▶ [Source information]
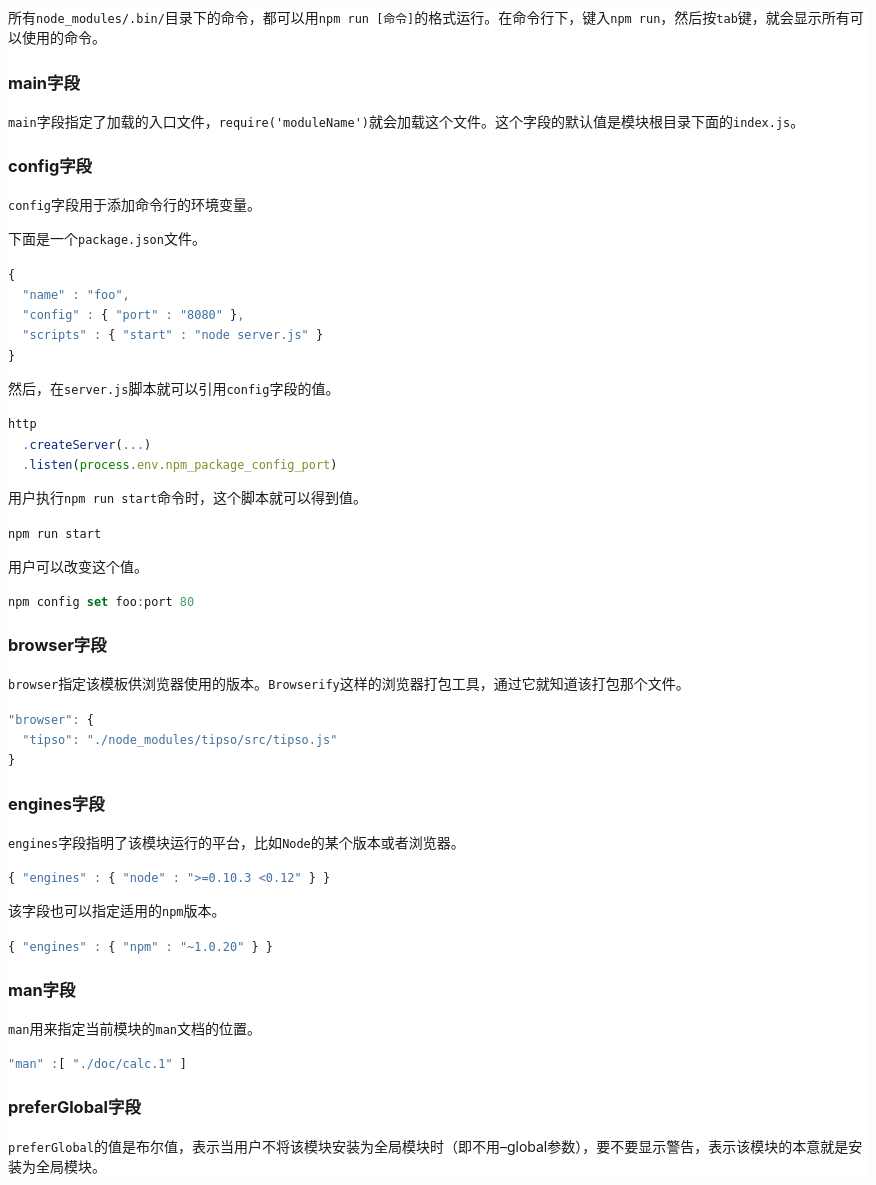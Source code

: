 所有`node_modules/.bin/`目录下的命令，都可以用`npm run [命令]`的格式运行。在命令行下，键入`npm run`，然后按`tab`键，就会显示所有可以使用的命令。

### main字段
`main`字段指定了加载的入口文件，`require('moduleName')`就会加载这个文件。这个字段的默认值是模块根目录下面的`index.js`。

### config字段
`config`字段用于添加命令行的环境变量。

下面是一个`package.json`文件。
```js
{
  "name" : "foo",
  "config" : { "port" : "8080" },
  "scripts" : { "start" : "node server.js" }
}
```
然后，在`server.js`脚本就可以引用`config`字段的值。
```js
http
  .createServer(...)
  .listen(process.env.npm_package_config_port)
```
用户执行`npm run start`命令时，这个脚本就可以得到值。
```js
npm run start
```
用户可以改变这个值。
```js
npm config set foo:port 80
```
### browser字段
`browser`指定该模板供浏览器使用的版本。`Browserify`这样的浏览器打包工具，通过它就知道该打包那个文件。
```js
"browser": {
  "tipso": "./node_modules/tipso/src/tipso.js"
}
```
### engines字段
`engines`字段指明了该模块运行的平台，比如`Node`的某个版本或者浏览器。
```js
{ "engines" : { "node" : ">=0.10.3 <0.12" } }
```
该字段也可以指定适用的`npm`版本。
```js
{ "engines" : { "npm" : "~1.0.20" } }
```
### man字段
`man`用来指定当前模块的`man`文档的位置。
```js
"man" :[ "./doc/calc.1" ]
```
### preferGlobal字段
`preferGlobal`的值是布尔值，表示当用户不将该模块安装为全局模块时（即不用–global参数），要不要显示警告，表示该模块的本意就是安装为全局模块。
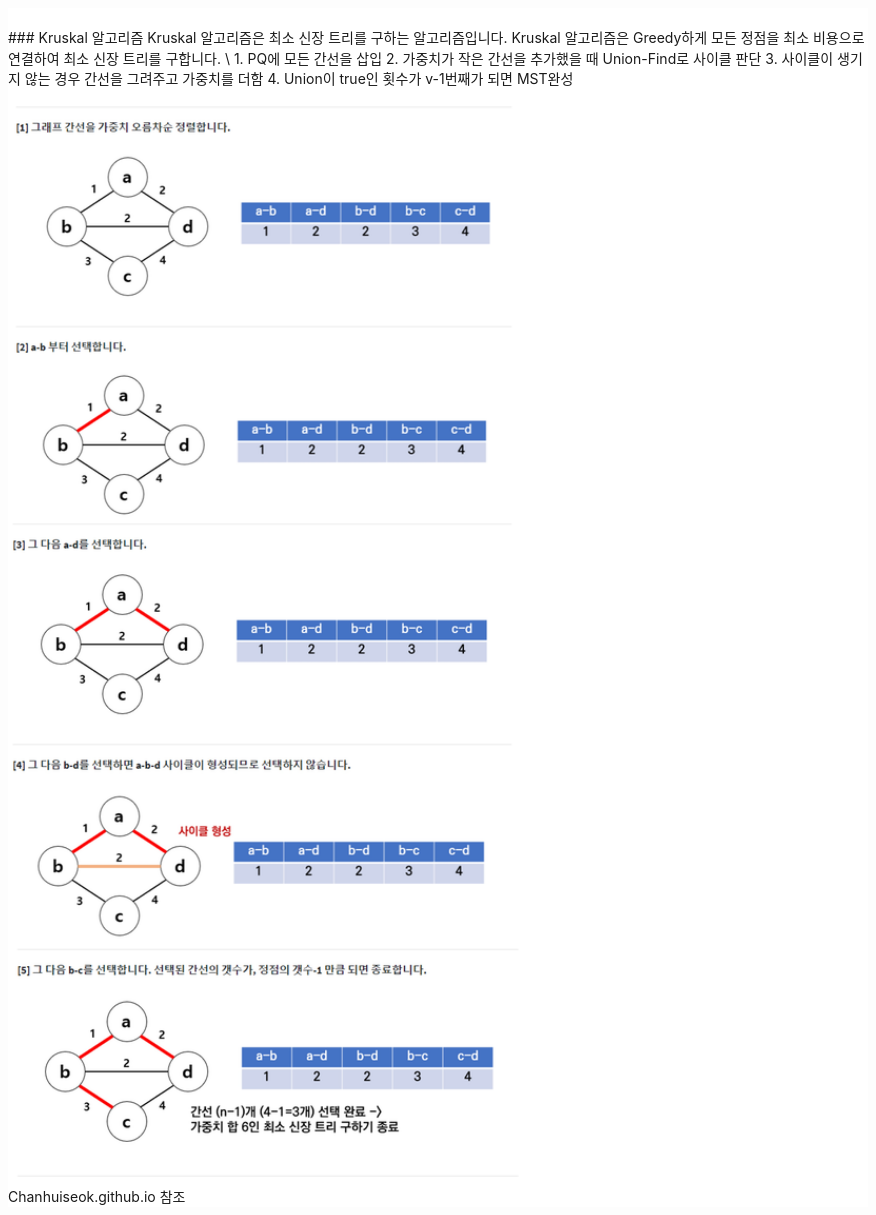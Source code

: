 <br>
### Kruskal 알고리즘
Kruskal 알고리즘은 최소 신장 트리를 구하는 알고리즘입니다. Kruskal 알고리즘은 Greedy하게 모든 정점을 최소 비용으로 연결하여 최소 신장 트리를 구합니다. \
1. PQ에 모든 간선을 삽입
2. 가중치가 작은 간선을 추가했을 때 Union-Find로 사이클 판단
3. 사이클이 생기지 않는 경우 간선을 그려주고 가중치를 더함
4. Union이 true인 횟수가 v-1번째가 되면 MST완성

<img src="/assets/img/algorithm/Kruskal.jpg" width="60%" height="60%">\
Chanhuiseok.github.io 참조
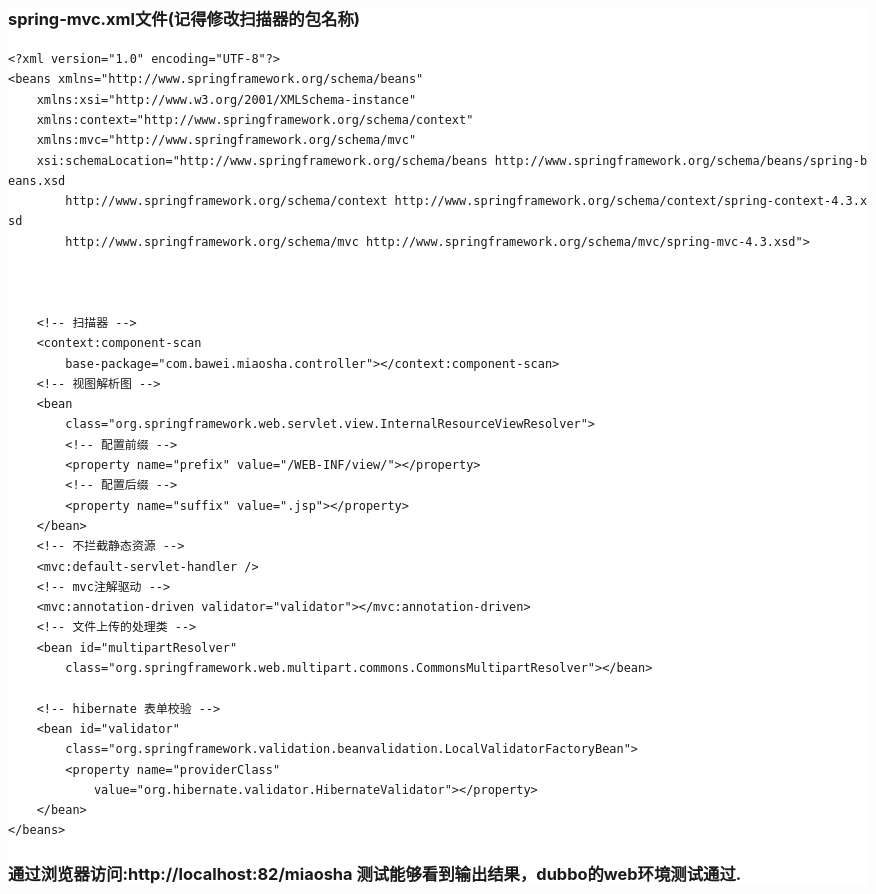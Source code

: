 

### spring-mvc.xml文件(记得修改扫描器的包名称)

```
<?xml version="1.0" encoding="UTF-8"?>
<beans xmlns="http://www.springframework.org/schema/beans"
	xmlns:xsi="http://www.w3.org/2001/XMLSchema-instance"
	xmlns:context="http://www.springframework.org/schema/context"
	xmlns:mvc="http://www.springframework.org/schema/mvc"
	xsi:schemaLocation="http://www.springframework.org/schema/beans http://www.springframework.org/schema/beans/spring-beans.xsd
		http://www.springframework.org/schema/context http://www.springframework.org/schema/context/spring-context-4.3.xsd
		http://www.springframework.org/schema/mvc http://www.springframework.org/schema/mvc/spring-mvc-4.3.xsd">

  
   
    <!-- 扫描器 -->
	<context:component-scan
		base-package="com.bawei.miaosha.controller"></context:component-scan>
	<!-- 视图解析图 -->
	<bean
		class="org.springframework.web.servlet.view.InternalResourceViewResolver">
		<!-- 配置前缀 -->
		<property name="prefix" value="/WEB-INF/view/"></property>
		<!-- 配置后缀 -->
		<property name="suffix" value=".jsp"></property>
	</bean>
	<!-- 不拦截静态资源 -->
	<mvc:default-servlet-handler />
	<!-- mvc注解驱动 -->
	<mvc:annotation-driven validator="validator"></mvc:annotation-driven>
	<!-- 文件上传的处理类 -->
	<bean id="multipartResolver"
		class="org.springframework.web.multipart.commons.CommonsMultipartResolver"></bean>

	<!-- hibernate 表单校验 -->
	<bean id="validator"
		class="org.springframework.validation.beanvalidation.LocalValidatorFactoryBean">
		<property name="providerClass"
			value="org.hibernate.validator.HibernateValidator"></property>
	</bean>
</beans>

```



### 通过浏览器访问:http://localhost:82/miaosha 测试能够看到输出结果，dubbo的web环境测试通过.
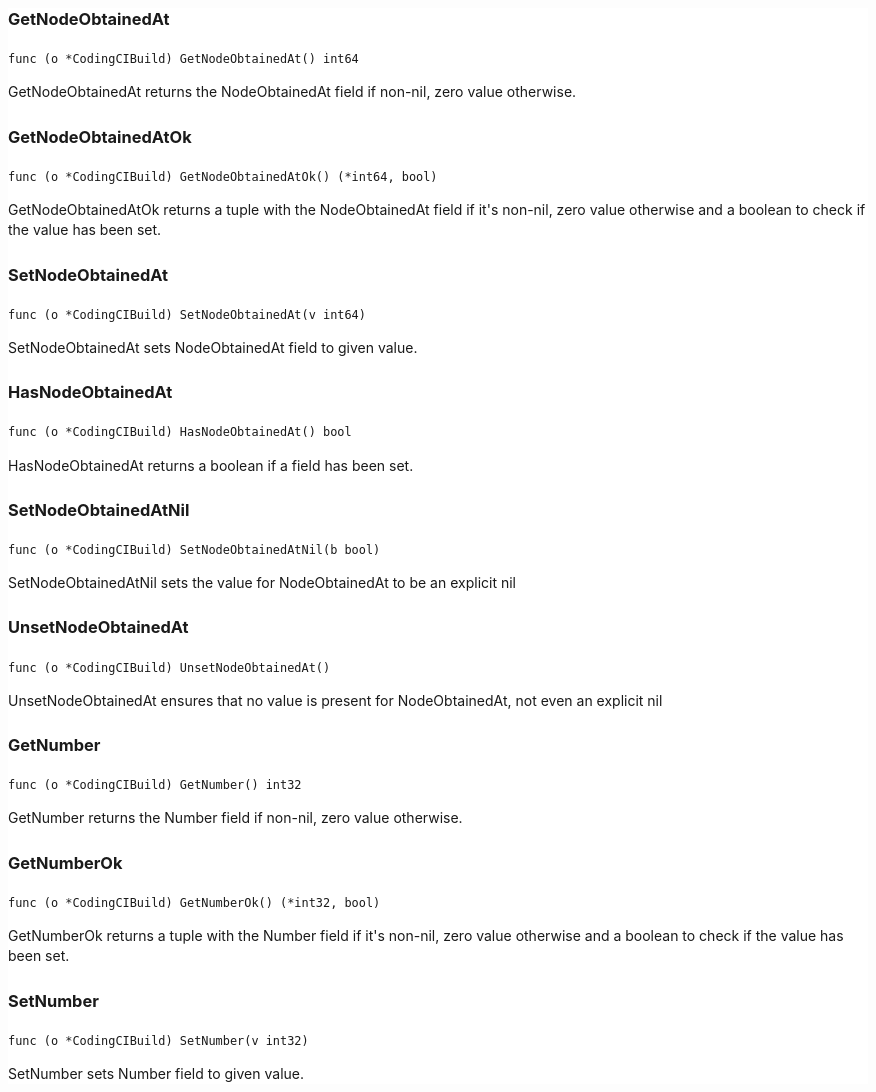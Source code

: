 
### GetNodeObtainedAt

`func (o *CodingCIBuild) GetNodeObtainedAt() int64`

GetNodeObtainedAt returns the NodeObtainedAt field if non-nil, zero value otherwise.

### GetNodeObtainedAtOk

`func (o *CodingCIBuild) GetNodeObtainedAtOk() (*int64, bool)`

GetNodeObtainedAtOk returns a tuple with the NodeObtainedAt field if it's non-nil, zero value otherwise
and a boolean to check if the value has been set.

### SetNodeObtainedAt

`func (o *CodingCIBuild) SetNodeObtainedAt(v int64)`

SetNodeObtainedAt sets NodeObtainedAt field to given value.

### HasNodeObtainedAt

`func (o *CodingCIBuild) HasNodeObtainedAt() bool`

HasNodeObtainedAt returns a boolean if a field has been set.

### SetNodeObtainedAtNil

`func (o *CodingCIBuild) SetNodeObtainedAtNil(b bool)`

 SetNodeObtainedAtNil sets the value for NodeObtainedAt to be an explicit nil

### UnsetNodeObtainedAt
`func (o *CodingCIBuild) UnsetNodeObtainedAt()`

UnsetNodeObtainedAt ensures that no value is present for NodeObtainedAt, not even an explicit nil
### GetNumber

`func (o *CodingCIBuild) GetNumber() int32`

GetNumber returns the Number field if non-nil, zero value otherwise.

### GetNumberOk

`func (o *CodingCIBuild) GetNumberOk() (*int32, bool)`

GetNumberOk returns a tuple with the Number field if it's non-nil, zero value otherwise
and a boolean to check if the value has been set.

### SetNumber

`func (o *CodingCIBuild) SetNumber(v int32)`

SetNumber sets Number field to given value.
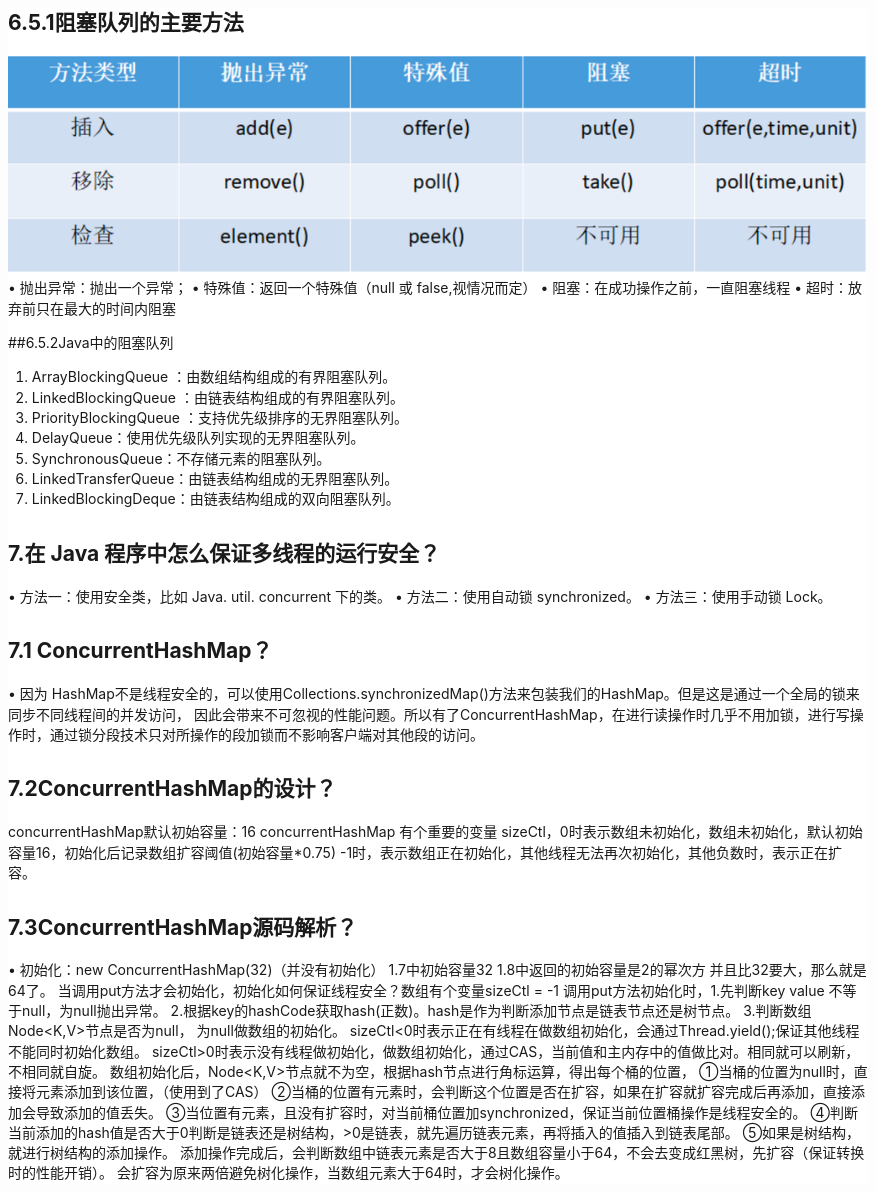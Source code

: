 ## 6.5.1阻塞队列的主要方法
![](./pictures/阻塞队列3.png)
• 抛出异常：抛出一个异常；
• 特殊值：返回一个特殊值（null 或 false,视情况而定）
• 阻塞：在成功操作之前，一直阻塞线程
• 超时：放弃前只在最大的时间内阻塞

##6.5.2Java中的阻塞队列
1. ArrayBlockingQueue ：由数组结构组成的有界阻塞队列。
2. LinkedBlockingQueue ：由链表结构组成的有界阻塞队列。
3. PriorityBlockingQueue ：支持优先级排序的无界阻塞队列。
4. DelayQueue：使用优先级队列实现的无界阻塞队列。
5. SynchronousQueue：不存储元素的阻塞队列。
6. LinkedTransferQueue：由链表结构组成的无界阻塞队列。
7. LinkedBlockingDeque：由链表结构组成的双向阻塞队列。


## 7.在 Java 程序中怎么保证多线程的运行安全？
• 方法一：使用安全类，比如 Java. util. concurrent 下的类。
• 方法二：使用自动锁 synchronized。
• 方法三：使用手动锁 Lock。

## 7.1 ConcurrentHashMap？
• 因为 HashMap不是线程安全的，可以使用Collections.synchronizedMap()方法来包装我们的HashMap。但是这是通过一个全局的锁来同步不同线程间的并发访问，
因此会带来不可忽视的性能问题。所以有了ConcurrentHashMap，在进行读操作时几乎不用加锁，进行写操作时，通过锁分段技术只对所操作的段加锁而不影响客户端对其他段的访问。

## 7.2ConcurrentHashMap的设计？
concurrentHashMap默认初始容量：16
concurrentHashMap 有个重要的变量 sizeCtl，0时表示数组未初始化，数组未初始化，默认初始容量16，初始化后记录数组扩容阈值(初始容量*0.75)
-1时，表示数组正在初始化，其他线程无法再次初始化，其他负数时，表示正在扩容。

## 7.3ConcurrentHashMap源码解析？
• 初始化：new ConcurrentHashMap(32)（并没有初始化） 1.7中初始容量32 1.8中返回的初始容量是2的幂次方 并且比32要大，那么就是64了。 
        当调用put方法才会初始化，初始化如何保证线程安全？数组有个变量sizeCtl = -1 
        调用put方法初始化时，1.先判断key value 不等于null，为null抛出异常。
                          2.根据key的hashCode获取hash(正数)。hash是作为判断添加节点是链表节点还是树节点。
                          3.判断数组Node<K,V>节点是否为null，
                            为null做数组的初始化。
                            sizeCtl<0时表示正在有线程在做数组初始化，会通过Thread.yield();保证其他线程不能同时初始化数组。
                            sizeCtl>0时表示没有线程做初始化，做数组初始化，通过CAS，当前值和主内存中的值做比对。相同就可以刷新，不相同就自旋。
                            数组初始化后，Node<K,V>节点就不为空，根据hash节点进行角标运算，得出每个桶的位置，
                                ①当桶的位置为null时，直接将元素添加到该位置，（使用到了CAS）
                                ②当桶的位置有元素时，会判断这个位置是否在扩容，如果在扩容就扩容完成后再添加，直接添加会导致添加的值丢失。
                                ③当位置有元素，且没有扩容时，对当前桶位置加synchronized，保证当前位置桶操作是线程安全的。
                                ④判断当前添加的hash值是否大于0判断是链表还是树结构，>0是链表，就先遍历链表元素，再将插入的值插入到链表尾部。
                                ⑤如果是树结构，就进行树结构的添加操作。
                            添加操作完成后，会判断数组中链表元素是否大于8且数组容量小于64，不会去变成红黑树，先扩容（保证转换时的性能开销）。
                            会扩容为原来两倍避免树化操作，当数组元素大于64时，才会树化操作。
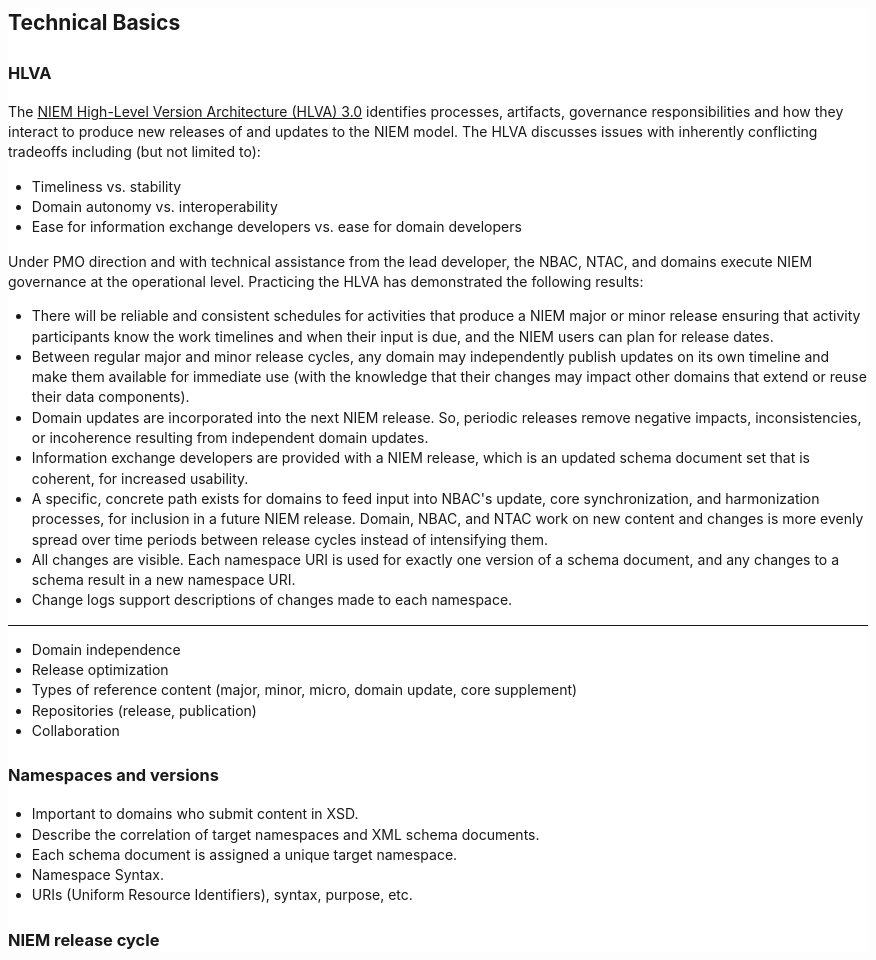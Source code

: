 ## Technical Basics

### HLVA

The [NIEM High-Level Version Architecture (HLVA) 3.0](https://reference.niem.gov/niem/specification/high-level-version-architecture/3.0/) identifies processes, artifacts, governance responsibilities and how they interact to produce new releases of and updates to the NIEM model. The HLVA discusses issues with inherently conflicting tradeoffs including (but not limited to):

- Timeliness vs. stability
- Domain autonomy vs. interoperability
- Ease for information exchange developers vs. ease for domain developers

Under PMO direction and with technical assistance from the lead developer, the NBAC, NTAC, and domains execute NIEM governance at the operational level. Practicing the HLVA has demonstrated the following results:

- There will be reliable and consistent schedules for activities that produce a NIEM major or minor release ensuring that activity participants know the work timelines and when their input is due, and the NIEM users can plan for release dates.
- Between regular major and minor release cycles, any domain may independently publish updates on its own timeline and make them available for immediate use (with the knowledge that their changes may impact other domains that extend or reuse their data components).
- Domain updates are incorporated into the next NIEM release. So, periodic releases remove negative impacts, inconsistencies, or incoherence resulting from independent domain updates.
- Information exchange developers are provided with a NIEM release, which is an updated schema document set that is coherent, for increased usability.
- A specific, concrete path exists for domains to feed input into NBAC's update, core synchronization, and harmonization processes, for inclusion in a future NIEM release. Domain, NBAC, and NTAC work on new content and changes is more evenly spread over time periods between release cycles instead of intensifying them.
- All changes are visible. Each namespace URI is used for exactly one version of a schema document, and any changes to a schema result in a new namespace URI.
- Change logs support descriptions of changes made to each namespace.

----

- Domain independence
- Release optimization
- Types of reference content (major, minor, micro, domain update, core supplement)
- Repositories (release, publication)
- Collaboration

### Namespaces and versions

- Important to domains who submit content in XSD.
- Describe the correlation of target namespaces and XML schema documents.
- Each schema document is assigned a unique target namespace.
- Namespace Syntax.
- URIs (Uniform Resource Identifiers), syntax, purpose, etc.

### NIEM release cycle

▶ [Task item] Please count the lines above that contain the word "view", and reply with the number alone.

▶ [Result for this task] 2